I still don't like it.
13 Comments:
Mwaaaaah! X
(for being a caring soul)
I'm fortunate to still have both my parents - but my Dad's health is a constant worry and I deliberately don't think about the time ahead.
Very thoughtful post.
GoodTwin
I don't even want to think about when my Mum's time comes - that's a whole different level for me.
I know that orange sky all too well. It had green stripes put in after my father died as well.
The strangest thing is, that everybody looks at you as if you're mad, until the day comes when they see the orange and green sky as well.
That's when they understand.
TRT - Didn't know I was an old softie, did you? I'm not all badgers and vulgar Pooh satires, you know.
GoodTwin - Went through the same thing with both. Don't think. Just treasure them while you have them.
Mr. Fab - Yes, but you'll be okay. After all, you've got cookies. And Mrs. Fab.
tc - Too true, pet. But like us all you'll get through it.
Misty - That too, is true. There's no teacher like experience. And she's a bitch. Still, what doesn't kill you makes you stronger.
XX OO to all!
a very thought-provoking post which has made me realise how glad i am that i am back on speaking and visiting terms with my parents, even though i don't and won't see them often.
but i wonder, as i don't call them much and vice versa, will i miss them as much as the above people miss their loved ones who have past away ?
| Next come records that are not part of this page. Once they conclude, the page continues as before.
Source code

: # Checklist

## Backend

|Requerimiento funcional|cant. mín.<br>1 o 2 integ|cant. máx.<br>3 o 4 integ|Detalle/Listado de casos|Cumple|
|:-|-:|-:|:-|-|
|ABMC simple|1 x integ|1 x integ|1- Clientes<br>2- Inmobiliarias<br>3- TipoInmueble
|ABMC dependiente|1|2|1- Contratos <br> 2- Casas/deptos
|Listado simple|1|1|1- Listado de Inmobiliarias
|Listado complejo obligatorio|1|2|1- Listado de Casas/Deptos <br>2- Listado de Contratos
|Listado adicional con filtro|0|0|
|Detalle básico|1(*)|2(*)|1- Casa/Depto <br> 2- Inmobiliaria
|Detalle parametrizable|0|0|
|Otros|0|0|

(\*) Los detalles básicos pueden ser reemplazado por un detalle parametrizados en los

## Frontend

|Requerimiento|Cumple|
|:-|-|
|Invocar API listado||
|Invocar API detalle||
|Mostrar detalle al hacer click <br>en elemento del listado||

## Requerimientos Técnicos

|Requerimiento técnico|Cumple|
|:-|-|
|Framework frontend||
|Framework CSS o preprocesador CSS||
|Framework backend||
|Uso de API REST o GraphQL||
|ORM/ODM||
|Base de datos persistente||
I have heard that you have your soft bits.
Zoe - I'm glad you are, too. We only get the one set, no matter whether they suit us or not. No way of saying, pet. Just enjoy 'em while ya got 'em.
TRT - Yak, yak. You wish.
Six years and I still miss her.
My last words to her "I'm just off to get Dad from the airport. Bye"
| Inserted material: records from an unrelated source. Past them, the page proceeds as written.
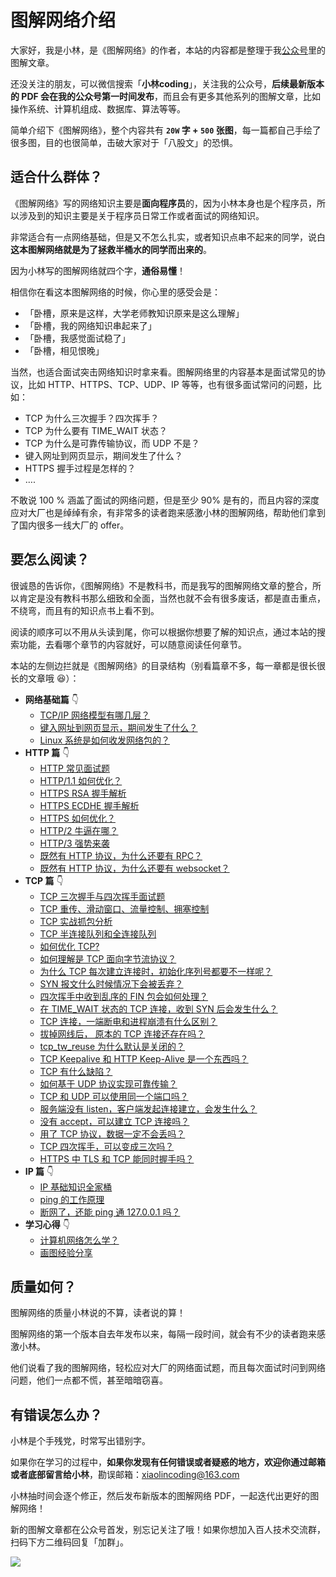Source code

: 
# 图解网络介绍

大家好，我是小林，是《图解网络》的作者，本站的内容都是整理于我[公众号](https://mp.weixin.qq.com/s/FYH1I8CRsuXDSybSGY_AFA)里的图解文章。

还没关注的朋友，可以微信搜索「**小林coding**」，关注我的公众号，**后续最新版本的 PDF 会在我的公众号第一时间发布**，而且会有更多其他系列的图解文章，比如操作系统、计算机组成、数据库、算法等等。

简单介绍下《图解网络》，整个内容共有 **`20W` 字 + `500` 张图**，每一篇都自己手绘了很多图，目的也很简单，击破大家对于「八股文」的恐惧。

## 适合什么群体？

《图解网络》写的网络知识主要是**面向程序员**的，因为小林本身也是个程序员，所以涉及到的知识主要是关于程序员日常工作或者面试的网络知识。

非常适合有一点网络基础，但是又不怎么扎实，或者知识点串不起来的同学，说白**这本图解网络就是为了拯救半桶水的同学而出来的**。

因为小林写的图解网络就四个字，**通俗易懂**！

相信你在看这本图解网络的时候，你心里的感受会是：

- 「卧槽，原来是这样，大学老师教知识原来是这么理解」
- 「卧槽，我的网络知识串起来了」
- 「卧槽，我感觉面试稳了」
- 「卧槽，相见恨晚」

当然，也适合面试突击网络知识时拿来看。图解网络里的内容基本是面试常见的协议，比如 HTTP、HTTPS、TCP、UDP、IP 等等，也有很多面试常问的问题，比如：

- TCP 为什么三次握手？四次挥手？
- TCP 为什么要有 TIME_WAIT 状态？
- TCP 为什么是可靠传输协议，而 UDP 不是？
- 键入网址到网页显示，期间发生了什么？
- HTTPS 握手过程是怎样的？
- ….

不敢说 100 % 涵盖了面试的网络问题，但是至少 90% 是有的，而且内容的深度应对大厂也是绰绰有余，有非常多的读者跑来感激小林的图解网络，帮助他们拿到了国内很多一线大厂的 offer。

## 要怎么阅读？

很诚恳的告诉你，《图解网络》不是教科书，而是我写的图解网络文章的整合，所以肯定是没有教科书那么细致和全面，当然也就不会有很多废话，都是直击重点，不绕弯，而且有的知识点书上看不到。

阅读的顺序可以不用从头读到尾，你可以根据你想要了解的知识点，通过本站的搜索功能，去看哪个章节的内容就好，可以随意阅读任何章节。

本站的左侧边拦就是《图解网络》的目录结构（别看篇章不多，每一章都是很长很长的文章哦 :laughing:）：

- **网络基础篇** :point_down:
  - [TCP/IP 网络模型有哪几层？](../network/1_base/1.1.tcp_ip_model.md) 
  - [键入网址到网页显示，期间发生了什么？](../network/1_base/1.2.what_happen_url.md) 
  - [Linux 系统是如何收发网络包的？](../network/1_base/1.3.how_os_deal_network_package.md) 
- **HTTP 篇** :point_down:
	- [HTTP 常见面试题](../network/2_http/2.1.http_interview.md) 
	- [HTTP/1.1 如何优化？](../network/2_http/2.2.http_optimize.md) 
	- [HTTPS RSA 握手解析](../network/2_http/2.3.https_rsa.md) 
	- [HTTPS ECDHE 握手解析](/network/2_http/2.4.https_ecdhe.md) 
	- [HTTPS 如何优化？](../network/2_http/2.5.https_optimize.md) 
	- [HTTP/2 牛逼在哪？](../network/2_http/2.6.http2.md) 
	- [HTTP/3 强势来袭](../network/2_http/2.7.http3.md) 
	- [既然有 HTTP 协议，为什么还要有 RPC？](../network/2_http/2.8.http_rpc.md) 
	- [既然有 HTTP 协议，为什么还要有 websocket？](../network/2_http/2.9.http_websocket.md) 
- **TCP 篇** :point_down:
	- [TCP 三次握手与四次挥手面试题](../network/3_tcp/3.1.tcp_interview.md) 
	- [TCP 重传、滑动窗口、流量控制、拥塞控制](../network/3_tcp/3.2.tcp_feature.md) 
	- [TCP 实战抓包分析](../network/3_tcp/3.3.tcp_tcpdump.md) 
	- [TCP 半连接队列和全连接队列](../network/3_tcp/3.4.tcp_queue.md) 
	- [如何优化 TCP?](../network/3_tcp/3.5.tcp_optimize.md) 
	- [如何理解是 TCP 面向字节流协议？](../network/3_tcp/3.6.tcp_stream.md) 
	- [为什么 TCP 每次建立连接时，初始化序列号都要不一样呢？](../network/3_tcp/3.7.isn_deff.md) 
	- [SYN 报文什么时候情况下会被丢弃？](../network/3_tcp/3.8.syn_drop.md) 
	- [四次挥手中收到乱序的 FIN 包会如何处理？](../network/3_tcp/3.10.out_of_order_fin.md) 
	- [在 TIME_WAIT 状态的 TCP 连接，收到 SYN 后会发生什么？](../network/3_tcp/3.11.time_wait_recv_syn.md) 
	- [TCP 连接，一端断电和进程崩溃有什么区别？](../network/3_tcp/3.12.tcp_down_and_crash.md) 
	- [拔掉网线后， 原本的 TCP 连接还存在吗？](../network/3_tcp/3.13.tcp_unplug_the_network_cable.md) 
	- [tcp_tw_reuse 为什么默认是关闭的？](../network/3_tcp/3.14.tcp_tw_reuse_close.md) 
	- [TCP Keepalive 和 HTTP Keep-Alive 是一个东西吗？](../network/3_tcp/3.15.tcp_http_keepalive.md) 
	- [TCP 有什么缺陷？](../network/3_tcp/3.16.tcp_problem.md)
	- [如何基于 UDP 协议实现可靠传输？](../network/3_tcp/3.17.quic.md)
	- [TCP 和 UDP 可以使用同一个端口吗？](../network/3_tcp/3.18.port.md)
	- [服务端没有 listen，客户端发起连接建立，会发生什么？](../network/3_tcp/3.19.tcp_no_listen.md)
	- [没有 accept，可以建立 TCP 连接吗？](../network/3_tcp/3.20.tcp_no_accpet.md)
	- [用了 TCP 协议，数据一定不会丢吗？](../network/3_tcp/3.21.tcp_drop.md)
	- [TCP 四次挥手，可以变成三次吗？](../network/3_tcp/3.22.tcp_three_fin.md)
	- [HTTPS 中 TLS 和 TCP 能同时握手吗？](../network/3_tcp/3.23.tcp_tls.md) 
- **IP 篇** :point_down:
	- [IP 基础知识全家桶](../network/4_ip/4.1.ip_base.md) 	
	- [ping 的工作原理](../network/4_ip/4.2.ping.md) 	
	- [断网了，还能 ping 通 127.0.0.1 吗？](../network/4_ip/4.3.ping_lo.md)
- **学习心得** :point_down:
	- [计算机网络怎么学？](../network/5_learn/5.1.learn_network.md) 	
  - [画图经验分享](../network/5_learn/5.2.draw.md) 	

## 质量如何？

图解网络的质量小林说的不算，读者说的算！

图解网络的第一个版本自去年发布以来，每隔一段时间，就会有不少的读者跑来感激小林。

他们说看了我的图解网络，轻松应对大厂的网络面试题，而且每次面试时问到网络问题，他们一点都不慌，甚至暗暗窃喜。



## 有错误怎么办？

小林是个手残党，时常写出错别字。

如果你在学习的过程中，**如果你发现有任何错误或者疑惑的地方，欢迎你通过邮箱或者底部留言给小林**，勘误邮箱：xiaolincoding@163.com

小林抽时间会逐个修正，然后发布新版本的图解网络 PDF，一起迭代出更好的图解网络！

新的图解文章都在公众号首发，别忘记关注了哦！如果你想加入百人技术交流群，扫码下方二维码回复「加群」。

![](https://cdn.xiaolincoding.com/gh/xiaolincoder/ImageHost3@main/其他/公众号介绍.png)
We didn't get back in time.
Deep, eh?
SD - Well, it's been 16 years and 10 years and I'd give my eye teeth to talk to either of them again.
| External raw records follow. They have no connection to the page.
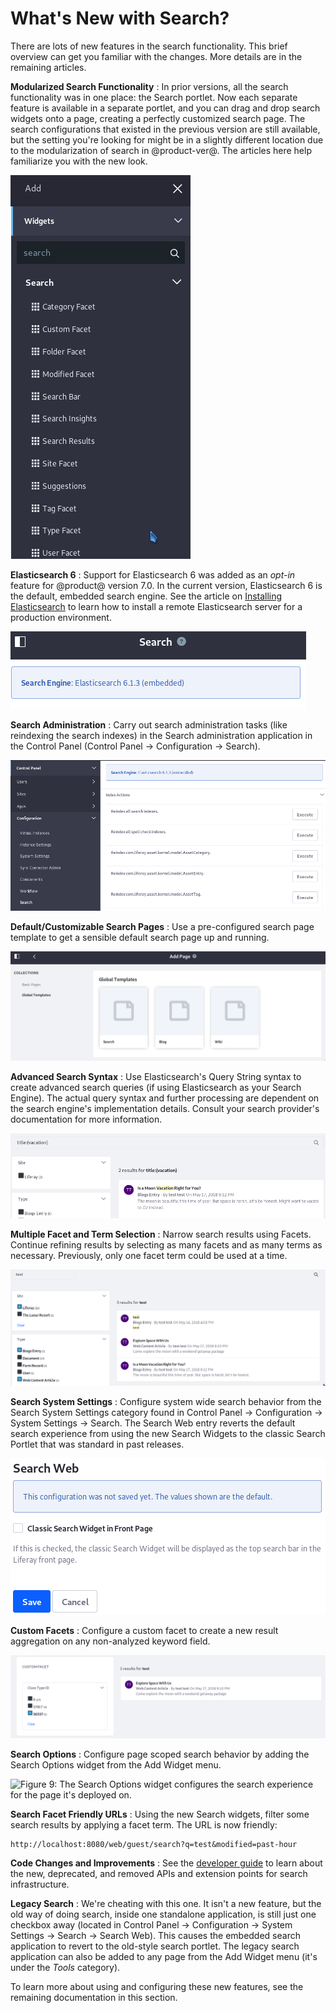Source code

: # What's New with Search? [](id=whats-new-with-search)

There are lots of new features in the search functionality. This brief overview
can get you familiar with the changes. More details are in the remaining
articles.

**Modularized Search Functionality** 
: In prior versions, all the search functionality was in one place: the Search
portlet. Now each separate feature is available in a separate portlet, and you
can drag and drop search widgets onto a page, creating a perfectly customized
search page. The search configurations that existed in the previous version are
still available, but the setting you're looking for might be in a slightly
different location due to the modularization of search in @product-ver@. The
articles here help familiarize you with the new look.

![Figure 1: The search functionality is now distributed across several widgets.](../../images/search-widgets.png)

**Elasticsearch 6**
: Support for Elasticsearch 6 was added as an *opt-in* feature for @product@
version 7.0. In the current version, Elasticsearch 6 is the default, embedded
search engine. See the article on 
[Installing Elasticsearch](/discover/deployment/-/knowledge_base/7-1/installing-elasticsearch)
to learn how to install a remote Elasticsearch server for a production
environment.

![Figure 2: Elasticsearch 6 is the default search engine.](../../images/search-elasticsearch6.png)

**Search Administration**
: Carry out search administration tasks (like reindexing the search indexes) in
the Search administration application in the Control Panel (Control Panel
&rarr; Configuration &rarr; Search).

![Figure 3: Reindexing content now happens in the Search administration application.](../../images/search-admin.png)

**Default/Customizable Search Pages**
: Use a pre-configured search page template to get a sensible default search
page up and running.

![Figure 4: Use the search page template to create your site's dedicated search page.](../../images/search-page-template.png)

**Advanced Search Syntax**
: Use Elasticsearch's Query String syntax to create advanced search queries (if
using Elasticsearch as your Search Engine). The actual query syntax and further
processing are dependent on the search engine's implementation details. Consult
your search provider's documentation for more information.

![Figure 5: Use Elastic's Query String syntax to construct advanced search queries.](../../images/search-advanced-syntax.png)

**Multiple Facet and Term Selection**
: Narrow search results using Facets. Continue refining results by selecting as
many facets and as many terms as necessary. Previously, only one facet term
could be used at a time.

![Figure 6: Facets and their terms can be selected in multiples to refine search results.](../../images/search-multiple-facet-selection.png)

**Search System Settings**
: Configure system wide search behavior from the Search System Settings category
found in Control Panel &rarr; Configuration &rarr; System Settings &rarr;
Search. The Search Web entry reverts the default search experience from using
the new Search Widgets to the classic Search Portlet that was standard in past
releases. 

![Figure 7: Use the Search Web entry in System Settings to enable the classic, monolithic Search widget.](../../images/search-web-system-settings.png)

**Custom Facets**
: Configure a custom facet to create a new result aggregation on any
non-analyzed keyword field. 

![Figure 8: Configure a custom facet on the Class Type ID field.](../../images/search-custom-facet.png)

**Search Options**
: Configure page scoped search behavior by adding the Search Options widget from
the Add Widget menu.

![Figure 9: The Search Options widget configures the search experience for
the page it's deployed on.](../../images/search-options.png)

**Search Facet Friendly URLs**
: Using the new Search widgets, filter some search results by applying a facet
term. The URL is now friendly:

    http://localhost:8080/web/guest/search?q=test&modified=past-hour

**Code Changes and Improvements**
: See the 
[developer guide](/develop/tutorials/-/knowledge_base/7-1/search) 
to learn about the new, deprecated, and removed APIs and extension points for
search infrastructure.

**Legacy Search**
: We're cheating with this one. It isn't a new feature, but the old way of doing
search, inside one standalone application, is still just one checkbox away
(located in Control Panel &rarr; Configuration &rarr; System Settings &rarr;
Search &rarr; Search Web). This causes the embedded search application to revert
to the old-style search portlet. The legacy search application can also be added
to any page from the Add Widget menu (it's under the *Tools* category).

To learn more about using and configuring these new features, see the remaining
documentation in this section.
I had a similar situation with my dad. I was talked into taking a break and leaving the hospital for a breath of fresh air and a change of scene. And didn't come back in time.
My Dad is eight years gone and Mom is six years gone. It took a long time to get over being an orphan in the world. I still talk to Mom on just about a daily basis. I know she's there...but it isn't the same as picking up the phone or stopping by. My Mom lived 15 minutes away..which was great for my kids as they grew up with loving grandparents...whom they miss terribly.
Yep. An orphan. That's what it feels like.
Sadly, grandparents are a rare commodity in my family. We all seem to be late-in-life children for some reason or another, so neither I nor either of my parents knew their grandparents, nor do my children. I should be around to see mine, though. At least I hope so.
Grandchildren, that is.
Sheesh! My junior high grammar teacher would be appalled but that sentence.